Cell cycle regulators control the production of neutrophil extracellular traps.

When neutrophils encounter pathogens that are too large to phagocytose, the neutrophils undergo a peculiar form of cell death (NETosis) in which they extrude antimicrobial proteins bound to chromatin. These neutrophil extracellular traps (NETs) concentrate and immobilize the same antimicrobial factors that are released when neutrophils degranulate. NETosis is characterized by mitogen-activated protein kinase (MAPK) signaling and breakdown of the nuclear envelope, both of which also occur during mitosis, as well as the production of reactive oxygen species (ROS) that cause the protease elastase to translocate to the nucleus, where it cleaves histones to decondense chromatin.
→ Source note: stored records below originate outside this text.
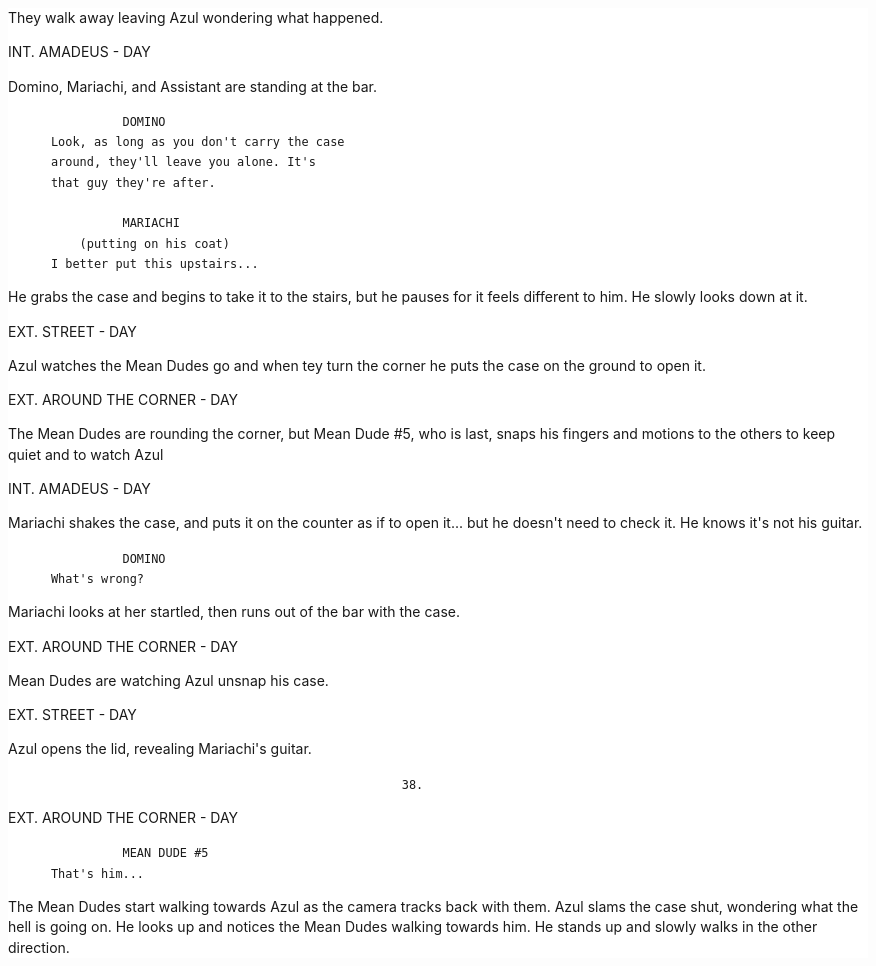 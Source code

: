 
They walk away leaving Azul wondering what happened.

INT. AMADEUS - DAY

Domino, Mariachi, and Assistant are standing at the bar.

                    DOMINO
          Look, as long as you don't carry the case
          around, they'll leave you alone. It's
          that guy they're after.

                    MARIACHI
              (putting on his coat)
          I better put this upstairs...

He grabs the case and begins to take it to the stairs, but he
pauses for it feels different to him. He slowly looks down at
it.

EXT. STREET - DAY

Azul watches the Mean Dudes go and when tey turn the corner
he puts the case on the ground to open it.

EXT. AROUND THE CORNER - DAY

The Mean Dudes are rounding the corner, but Mean Dude #5, who
is last, snaps his fingers and motions to the others to keep
quiet and to watch Azul

INT. AMADEUS - DAY

Mariachi shakes the case, and puts it on the counter as if to
open it... but he doesn't need to check it. He knows it's not
his guitar.

                    DOMINO
          What's wrong?

Mariachi looks at her startled, then runs out of the bar with
the case.

EXT. AROUND THE CORNER - DAY

Mean Dudes are watching Azul unsnap his case.

EXT. STREET - DAY

Azul opens the lid, revealing Mariachi's guitar.

                                                           38.



EXT. AROUND THE CORNER - DAY

                    MEAN DUDE #5
          That's him...

The Mean Dudes start walking towards Azul as the camera
tracks back with them. Azul slams the case shut, wondering
what the hell is going on. He looks up and notices the Mean
Dudes walking towards him. He stands up and slowly walks in
the other direction.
Amulic et al. found that plant-derived lectins that stimulate lymphocytes to enter mitosis induced human neutrophils to undergo NETosis, accumulate several molecular markers of mitosis, and duplicate their centrosomes despite these cells being terminally differentiated and unable to undergo mitosis. Induction of mitotic markers and centrosome duplication was also observed in the neutrophils of mice infected with Candida albicans and in tissue samples from human patients with fungal brain abscesses. The cell cycle inhibitor p21 suppressed NET formation, whereas the cyclin-dependent kinase CDK6 was required for NET formation by both human and mouse neutrophils in vitro. In a C. albicans sepsis model, Cdk6–/– mice exhibited earlier onset of symptoms, greater mortality, and increased fungal loads compared with wild-type mice. CDK4 was also present in neutrophils and transcriptionally induced during NETosis, suggesting that it may also play a role in NET formation. How these cell cycle regulators fit into the NETosis induction pathway was not fully characterized, but pharmacological inhibitors that target both CDK4 and CDK6 prevented the nuclear translocation of elastase without interfering with ROS generation or degranulation. These findings have potential implications for therapeutic strategies to limit NETosis in inflammatory diseases characterized by excessive NET formation, such as rheumatoid arthritis, lupus, and atherosclerosis (see also commentary by Albrengues et al.).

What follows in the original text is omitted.